**** RECORD EXTRACTS

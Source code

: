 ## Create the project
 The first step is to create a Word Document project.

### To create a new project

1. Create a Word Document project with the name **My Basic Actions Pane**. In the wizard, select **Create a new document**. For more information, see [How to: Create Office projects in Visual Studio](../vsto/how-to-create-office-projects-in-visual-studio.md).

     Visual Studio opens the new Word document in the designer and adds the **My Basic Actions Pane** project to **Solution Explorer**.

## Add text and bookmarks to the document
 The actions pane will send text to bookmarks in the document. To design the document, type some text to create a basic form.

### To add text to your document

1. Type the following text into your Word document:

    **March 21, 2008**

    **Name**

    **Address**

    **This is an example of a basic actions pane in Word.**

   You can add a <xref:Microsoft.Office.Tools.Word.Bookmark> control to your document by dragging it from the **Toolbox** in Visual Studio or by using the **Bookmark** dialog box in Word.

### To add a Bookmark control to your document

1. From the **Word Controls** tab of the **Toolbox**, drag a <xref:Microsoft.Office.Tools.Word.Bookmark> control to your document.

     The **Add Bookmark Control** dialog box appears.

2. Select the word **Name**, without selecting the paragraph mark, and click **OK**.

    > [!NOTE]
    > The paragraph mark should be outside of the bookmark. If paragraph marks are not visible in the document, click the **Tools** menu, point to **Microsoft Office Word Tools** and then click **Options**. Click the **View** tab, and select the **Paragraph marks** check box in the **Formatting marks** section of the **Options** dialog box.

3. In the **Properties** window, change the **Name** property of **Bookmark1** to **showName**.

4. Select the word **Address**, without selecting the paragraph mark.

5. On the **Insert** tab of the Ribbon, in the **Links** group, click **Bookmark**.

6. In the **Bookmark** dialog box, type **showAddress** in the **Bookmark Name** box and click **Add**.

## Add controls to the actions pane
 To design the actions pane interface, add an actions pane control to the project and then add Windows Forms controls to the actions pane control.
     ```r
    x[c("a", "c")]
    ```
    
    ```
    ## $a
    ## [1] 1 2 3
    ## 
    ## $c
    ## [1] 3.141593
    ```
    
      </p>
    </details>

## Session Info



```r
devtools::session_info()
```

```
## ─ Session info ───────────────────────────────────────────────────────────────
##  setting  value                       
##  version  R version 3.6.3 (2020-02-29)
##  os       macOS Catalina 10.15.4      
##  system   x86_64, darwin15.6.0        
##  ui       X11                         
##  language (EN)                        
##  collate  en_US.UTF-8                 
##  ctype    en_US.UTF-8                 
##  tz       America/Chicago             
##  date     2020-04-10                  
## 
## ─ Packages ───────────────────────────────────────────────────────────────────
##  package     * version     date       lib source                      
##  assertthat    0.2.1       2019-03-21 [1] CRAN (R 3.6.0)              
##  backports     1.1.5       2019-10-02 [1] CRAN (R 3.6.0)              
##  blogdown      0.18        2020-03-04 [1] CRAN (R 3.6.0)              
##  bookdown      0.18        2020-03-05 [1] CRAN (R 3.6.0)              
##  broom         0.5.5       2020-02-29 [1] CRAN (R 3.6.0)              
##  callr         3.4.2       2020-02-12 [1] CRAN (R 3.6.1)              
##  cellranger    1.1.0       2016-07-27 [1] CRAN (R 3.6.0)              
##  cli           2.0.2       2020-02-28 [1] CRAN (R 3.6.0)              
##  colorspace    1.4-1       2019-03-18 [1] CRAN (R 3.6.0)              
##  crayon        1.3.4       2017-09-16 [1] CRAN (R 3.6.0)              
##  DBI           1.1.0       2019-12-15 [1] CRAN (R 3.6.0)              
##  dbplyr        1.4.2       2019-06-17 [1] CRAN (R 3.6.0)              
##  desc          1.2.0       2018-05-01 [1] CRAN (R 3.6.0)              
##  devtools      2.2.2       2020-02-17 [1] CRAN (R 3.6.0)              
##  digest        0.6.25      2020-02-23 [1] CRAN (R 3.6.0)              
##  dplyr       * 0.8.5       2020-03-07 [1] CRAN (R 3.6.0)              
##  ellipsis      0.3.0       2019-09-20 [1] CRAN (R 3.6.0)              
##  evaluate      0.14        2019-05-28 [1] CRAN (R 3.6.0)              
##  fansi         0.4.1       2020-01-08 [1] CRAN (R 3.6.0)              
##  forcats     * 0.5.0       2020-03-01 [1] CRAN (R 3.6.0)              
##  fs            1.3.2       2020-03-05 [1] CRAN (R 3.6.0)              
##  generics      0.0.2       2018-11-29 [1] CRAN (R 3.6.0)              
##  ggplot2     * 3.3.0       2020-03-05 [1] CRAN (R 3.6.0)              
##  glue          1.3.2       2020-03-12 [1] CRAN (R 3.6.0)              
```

********

:: ASSIGNMENT ::
Report the lines above that contain "bookmarks".

:: OUTPUT FOR THIS EXERCISE ::
## Add text and bookmarks to the document
 The actions pane will send text to bookmarks in the document. To design the document, type some text to create a basic form.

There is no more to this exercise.